What you should do: For the records below, report how many lines include "user", with no accompanying text.

Records provided:

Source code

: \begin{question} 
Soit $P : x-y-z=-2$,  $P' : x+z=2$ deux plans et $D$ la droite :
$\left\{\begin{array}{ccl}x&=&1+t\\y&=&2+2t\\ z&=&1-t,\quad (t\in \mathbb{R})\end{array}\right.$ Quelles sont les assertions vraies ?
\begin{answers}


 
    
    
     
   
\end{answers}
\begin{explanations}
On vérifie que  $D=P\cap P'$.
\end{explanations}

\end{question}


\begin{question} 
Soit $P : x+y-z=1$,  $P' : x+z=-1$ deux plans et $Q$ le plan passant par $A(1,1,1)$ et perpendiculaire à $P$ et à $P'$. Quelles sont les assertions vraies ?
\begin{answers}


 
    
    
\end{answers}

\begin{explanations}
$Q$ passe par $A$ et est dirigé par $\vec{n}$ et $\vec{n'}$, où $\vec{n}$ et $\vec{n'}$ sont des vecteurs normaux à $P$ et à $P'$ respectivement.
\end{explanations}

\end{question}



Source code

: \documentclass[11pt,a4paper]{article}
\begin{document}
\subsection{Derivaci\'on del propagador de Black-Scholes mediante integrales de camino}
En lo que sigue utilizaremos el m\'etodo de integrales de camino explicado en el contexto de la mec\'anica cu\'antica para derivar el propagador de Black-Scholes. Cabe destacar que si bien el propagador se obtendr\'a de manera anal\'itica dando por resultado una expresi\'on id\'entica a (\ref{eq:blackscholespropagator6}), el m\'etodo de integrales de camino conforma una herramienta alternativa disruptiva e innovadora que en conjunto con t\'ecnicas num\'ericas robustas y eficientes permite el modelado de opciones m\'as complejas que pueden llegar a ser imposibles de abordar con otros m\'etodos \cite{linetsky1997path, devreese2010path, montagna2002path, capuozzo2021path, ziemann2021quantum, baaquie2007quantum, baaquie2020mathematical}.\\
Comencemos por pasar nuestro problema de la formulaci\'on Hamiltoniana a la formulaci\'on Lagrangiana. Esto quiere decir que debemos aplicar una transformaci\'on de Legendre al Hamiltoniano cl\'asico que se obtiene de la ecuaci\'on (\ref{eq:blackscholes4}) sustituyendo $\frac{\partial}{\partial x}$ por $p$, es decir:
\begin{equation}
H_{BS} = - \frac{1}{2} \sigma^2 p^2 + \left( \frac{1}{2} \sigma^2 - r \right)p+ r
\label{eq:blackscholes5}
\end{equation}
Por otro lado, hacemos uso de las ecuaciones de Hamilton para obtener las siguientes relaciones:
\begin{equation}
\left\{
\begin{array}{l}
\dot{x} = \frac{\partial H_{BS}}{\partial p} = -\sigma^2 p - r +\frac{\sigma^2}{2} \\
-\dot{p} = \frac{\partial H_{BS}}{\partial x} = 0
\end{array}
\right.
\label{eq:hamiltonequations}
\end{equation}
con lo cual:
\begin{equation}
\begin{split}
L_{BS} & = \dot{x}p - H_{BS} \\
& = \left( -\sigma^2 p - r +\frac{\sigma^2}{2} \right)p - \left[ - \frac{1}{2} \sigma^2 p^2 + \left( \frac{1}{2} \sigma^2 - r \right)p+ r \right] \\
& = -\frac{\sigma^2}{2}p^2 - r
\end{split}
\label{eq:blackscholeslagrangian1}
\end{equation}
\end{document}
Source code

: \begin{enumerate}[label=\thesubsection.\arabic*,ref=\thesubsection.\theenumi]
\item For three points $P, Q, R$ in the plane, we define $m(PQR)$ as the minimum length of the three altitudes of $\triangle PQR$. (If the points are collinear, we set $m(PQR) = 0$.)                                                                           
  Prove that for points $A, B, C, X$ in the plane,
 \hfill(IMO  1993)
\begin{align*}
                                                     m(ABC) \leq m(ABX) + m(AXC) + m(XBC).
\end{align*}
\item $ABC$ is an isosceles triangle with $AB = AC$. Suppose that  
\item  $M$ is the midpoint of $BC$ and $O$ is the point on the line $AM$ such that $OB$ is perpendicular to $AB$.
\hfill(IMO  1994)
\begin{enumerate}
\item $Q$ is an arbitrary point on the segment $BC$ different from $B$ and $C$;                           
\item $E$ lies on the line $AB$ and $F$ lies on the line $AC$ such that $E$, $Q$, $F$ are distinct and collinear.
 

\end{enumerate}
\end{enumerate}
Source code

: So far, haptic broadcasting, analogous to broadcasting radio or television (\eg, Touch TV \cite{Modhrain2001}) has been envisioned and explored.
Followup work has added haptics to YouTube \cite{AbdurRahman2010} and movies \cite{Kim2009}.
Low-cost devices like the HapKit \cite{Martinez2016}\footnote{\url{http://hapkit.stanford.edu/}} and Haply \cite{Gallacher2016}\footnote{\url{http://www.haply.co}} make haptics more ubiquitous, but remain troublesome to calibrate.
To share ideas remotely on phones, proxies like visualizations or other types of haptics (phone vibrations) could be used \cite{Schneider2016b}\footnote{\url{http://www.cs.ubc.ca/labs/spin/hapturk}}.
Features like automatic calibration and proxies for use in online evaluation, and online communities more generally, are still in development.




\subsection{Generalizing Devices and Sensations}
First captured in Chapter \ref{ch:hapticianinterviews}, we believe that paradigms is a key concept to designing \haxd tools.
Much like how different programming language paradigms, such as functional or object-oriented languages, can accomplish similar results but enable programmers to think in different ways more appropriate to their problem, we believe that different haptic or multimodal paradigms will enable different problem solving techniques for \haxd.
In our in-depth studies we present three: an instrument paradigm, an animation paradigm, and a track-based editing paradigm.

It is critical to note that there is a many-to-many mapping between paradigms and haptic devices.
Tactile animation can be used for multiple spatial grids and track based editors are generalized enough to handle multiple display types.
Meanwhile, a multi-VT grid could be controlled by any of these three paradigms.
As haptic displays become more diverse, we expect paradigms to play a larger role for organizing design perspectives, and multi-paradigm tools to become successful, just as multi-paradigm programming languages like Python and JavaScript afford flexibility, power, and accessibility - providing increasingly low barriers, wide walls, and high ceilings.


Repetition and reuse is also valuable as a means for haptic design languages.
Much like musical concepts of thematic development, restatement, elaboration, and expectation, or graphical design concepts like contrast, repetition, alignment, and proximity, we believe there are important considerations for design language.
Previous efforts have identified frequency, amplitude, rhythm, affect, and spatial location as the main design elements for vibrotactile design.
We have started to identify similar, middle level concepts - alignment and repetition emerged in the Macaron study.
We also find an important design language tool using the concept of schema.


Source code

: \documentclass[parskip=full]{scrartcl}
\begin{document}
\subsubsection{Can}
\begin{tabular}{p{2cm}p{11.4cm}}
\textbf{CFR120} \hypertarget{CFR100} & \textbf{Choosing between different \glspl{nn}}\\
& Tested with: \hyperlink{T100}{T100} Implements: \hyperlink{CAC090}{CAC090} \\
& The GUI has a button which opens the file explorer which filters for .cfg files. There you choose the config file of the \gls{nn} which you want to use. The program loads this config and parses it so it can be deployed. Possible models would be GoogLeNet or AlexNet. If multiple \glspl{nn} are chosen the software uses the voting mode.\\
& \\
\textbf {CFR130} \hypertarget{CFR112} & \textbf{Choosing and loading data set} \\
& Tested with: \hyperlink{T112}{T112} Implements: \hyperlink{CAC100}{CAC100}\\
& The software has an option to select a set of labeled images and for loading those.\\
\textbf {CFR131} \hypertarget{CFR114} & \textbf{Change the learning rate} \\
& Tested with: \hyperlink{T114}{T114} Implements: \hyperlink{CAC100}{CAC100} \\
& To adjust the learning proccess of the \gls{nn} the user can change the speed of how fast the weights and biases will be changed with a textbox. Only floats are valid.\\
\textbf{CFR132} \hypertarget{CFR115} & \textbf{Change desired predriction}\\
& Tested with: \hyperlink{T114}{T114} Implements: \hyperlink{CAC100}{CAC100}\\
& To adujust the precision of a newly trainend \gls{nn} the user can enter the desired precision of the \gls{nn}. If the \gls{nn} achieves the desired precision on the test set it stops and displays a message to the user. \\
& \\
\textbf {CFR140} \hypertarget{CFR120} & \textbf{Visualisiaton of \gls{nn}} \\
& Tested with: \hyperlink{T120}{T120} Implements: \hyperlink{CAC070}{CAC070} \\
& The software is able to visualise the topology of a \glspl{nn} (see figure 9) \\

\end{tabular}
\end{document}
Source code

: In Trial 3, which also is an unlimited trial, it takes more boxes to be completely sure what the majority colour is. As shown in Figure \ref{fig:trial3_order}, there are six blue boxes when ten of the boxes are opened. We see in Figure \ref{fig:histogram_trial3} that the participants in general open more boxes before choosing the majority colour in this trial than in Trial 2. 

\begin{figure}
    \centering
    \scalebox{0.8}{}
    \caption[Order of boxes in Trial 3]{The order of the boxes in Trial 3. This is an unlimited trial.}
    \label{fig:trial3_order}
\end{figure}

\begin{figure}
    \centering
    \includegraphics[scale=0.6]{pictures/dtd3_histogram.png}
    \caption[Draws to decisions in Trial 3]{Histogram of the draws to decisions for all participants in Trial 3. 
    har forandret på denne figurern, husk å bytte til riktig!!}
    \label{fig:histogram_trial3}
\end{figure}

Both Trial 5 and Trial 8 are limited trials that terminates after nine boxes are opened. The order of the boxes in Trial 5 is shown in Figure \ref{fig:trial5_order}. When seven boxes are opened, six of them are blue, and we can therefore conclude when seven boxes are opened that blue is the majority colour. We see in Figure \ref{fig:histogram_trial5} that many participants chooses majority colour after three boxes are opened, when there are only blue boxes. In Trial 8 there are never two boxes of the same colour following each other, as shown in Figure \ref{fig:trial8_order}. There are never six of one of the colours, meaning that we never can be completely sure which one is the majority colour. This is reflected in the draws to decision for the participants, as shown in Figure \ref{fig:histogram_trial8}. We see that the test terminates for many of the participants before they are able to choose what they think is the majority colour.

Output for this task: 2